Work item: For each line of the listing below that contains the string "getNumberMapAttribute", copy the line.
________________
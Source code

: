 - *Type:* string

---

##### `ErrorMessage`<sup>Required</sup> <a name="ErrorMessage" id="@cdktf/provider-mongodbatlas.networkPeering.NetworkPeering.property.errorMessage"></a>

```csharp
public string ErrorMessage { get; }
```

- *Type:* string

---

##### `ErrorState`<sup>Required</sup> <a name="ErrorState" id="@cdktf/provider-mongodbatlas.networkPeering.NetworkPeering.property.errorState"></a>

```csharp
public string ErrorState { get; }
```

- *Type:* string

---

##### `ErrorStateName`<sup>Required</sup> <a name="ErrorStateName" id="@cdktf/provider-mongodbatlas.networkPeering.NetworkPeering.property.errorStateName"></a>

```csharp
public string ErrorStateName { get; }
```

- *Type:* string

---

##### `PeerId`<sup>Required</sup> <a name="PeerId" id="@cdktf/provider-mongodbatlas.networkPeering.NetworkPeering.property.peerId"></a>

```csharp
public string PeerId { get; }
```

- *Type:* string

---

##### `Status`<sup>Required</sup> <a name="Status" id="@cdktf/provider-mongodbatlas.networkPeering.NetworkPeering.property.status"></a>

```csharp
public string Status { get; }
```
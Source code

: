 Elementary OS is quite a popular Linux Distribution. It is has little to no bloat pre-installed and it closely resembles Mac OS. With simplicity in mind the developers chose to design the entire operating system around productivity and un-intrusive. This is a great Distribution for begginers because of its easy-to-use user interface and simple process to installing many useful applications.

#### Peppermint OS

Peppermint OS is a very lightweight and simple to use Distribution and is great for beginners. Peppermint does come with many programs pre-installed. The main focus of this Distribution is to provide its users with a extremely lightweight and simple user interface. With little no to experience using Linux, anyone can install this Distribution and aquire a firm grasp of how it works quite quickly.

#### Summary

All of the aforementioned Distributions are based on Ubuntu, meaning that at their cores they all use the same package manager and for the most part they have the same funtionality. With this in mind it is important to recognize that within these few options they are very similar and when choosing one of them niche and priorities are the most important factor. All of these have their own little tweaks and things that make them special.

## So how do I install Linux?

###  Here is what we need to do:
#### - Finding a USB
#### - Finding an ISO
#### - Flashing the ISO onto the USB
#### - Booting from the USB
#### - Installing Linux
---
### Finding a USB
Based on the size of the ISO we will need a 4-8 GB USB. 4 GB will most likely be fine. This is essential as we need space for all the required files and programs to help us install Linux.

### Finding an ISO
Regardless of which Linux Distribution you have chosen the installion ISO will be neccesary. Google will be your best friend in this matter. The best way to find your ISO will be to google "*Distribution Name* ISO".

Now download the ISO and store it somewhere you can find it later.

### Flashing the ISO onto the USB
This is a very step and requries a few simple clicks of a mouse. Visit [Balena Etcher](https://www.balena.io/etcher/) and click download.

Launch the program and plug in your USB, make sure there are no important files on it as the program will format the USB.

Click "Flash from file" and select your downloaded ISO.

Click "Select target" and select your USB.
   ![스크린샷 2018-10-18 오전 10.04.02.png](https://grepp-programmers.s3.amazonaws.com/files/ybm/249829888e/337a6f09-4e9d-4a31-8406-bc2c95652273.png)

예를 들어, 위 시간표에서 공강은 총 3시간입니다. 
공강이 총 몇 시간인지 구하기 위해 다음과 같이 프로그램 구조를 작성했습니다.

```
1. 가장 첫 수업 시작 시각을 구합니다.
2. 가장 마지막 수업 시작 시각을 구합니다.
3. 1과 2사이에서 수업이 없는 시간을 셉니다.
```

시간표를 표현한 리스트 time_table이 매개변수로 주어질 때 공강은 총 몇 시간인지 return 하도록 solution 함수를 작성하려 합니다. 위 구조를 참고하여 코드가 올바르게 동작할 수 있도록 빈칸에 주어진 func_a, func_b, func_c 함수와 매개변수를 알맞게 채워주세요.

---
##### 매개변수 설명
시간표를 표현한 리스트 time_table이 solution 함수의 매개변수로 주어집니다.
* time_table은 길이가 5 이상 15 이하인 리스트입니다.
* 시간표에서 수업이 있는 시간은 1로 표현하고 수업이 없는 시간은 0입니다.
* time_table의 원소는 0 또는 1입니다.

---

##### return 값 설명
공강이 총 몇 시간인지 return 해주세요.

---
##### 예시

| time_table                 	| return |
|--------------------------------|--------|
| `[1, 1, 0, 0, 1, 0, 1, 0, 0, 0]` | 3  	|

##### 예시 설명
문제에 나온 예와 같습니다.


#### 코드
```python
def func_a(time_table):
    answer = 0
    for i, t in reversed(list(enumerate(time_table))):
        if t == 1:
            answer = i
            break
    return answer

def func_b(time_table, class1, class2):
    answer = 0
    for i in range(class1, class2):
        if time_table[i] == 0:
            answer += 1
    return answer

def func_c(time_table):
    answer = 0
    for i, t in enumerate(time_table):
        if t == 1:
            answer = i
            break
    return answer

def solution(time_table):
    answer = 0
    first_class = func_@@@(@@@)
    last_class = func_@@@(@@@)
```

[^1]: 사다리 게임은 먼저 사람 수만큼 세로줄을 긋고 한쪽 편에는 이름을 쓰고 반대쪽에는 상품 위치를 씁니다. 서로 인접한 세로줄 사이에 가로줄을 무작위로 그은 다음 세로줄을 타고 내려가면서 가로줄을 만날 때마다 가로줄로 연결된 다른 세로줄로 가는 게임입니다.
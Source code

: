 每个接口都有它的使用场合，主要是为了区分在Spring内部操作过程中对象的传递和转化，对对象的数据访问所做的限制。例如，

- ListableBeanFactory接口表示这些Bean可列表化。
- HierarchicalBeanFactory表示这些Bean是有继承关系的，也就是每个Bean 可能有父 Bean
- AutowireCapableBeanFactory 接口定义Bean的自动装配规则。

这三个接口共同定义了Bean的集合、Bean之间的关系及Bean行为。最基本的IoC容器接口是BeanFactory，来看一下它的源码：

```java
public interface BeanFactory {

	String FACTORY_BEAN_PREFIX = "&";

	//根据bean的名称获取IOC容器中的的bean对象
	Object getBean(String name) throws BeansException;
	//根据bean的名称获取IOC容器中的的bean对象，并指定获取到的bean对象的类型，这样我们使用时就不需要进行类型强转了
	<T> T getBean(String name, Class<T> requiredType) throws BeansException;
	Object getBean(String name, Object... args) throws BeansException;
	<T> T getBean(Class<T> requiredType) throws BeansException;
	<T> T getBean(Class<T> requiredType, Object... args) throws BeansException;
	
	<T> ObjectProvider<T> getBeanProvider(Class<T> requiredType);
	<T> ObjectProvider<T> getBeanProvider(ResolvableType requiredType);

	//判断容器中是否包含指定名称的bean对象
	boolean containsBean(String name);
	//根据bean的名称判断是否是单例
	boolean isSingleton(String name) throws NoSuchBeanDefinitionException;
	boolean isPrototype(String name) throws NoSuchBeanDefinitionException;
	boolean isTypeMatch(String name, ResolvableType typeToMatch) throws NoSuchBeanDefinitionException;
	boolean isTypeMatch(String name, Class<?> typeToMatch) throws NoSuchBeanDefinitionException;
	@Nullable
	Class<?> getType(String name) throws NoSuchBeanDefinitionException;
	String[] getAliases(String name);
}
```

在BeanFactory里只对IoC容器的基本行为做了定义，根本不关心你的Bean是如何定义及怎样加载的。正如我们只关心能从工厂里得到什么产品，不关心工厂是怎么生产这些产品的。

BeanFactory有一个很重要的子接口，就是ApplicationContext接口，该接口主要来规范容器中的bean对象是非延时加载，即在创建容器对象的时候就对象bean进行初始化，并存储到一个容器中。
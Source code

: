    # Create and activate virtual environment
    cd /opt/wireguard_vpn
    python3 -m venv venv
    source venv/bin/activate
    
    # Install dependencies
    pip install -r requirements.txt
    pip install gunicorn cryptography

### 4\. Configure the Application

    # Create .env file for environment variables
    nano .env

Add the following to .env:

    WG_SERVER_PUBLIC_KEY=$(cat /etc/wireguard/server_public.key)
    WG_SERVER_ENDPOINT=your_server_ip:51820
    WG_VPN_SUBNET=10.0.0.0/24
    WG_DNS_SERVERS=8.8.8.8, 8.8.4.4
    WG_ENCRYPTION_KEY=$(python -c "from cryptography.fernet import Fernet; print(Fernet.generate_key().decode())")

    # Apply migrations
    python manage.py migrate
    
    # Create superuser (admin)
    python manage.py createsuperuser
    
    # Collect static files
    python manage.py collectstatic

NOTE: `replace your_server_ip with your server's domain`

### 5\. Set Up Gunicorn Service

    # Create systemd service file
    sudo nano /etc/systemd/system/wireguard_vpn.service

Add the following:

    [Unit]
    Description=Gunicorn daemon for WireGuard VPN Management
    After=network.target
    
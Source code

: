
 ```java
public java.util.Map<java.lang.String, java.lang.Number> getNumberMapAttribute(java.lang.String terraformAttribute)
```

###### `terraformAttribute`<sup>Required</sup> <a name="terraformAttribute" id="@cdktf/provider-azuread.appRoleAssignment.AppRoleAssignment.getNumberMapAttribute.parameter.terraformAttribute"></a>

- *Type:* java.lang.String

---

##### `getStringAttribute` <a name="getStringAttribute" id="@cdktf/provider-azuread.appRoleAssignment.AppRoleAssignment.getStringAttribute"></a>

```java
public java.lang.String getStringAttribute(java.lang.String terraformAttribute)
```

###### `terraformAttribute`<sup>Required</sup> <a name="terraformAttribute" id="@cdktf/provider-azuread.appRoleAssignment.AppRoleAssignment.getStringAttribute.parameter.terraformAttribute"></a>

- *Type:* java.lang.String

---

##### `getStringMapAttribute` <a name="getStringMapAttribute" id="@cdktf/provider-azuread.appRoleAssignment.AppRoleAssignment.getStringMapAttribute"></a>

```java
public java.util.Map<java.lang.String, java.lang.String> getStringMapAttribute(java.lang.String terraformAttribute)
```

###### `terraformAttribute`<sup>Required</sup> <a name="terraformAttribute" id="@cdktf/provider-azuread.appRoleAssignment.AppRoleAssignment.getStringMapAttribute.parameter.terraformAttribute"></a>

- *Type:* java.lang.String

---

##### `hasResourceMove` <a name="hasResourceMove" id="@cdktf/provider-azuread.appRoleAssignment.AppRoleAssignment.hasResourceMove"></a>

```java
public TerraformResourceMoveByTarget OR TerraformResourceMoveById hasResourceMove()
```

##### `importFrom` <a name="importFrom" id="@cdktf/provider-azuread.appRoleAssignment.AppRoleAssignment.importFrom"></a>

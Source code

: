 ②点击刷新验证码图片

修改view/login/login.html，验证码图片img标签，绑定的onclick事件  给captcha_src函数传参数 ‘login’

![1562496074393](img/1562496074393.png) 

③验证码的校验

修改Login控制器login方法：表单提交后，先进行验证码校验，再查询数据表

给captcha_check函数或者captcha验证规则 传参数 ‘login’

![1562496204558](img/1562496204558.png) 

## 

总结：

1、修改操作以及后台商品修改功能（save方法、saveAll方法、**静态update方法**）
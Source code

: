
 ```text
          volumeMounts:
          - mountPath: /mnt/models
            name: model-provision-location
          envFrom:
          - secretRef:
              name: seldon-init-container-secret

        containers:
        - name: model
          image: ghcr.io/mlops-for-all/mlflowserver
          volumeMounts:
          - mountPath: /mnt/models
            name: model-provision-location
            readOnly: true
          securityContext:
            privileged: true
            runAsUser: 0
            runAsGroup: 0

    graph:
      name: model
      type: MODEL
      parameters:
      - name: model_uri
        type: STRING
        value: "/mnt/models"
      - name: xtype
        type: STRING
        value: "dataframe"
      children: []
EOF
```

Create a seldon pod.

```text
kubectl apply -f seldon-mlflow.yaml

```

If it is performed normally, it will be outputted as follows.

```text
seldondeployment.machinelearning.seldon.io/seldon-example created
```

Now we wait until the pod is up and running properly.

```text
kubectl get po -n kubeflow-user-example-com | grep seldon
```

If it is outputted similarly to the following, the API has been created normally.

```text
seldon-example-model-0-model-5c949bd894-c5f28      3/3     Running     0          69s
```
________________
Solution for this exercise:
public java.util.Map<java.lang.String, java.lang.Number> getNumberMapAttribute(java.lang.String terraformAttribute)
###### `terraformAttribute`<sup>Required</sup> <a name="terraformAttribute" id="@cdktf/provider-azuread.appRoleAssignment.AppRoleAssignment.getNumberMapAttribute.parameter.terraformAttribute"></a>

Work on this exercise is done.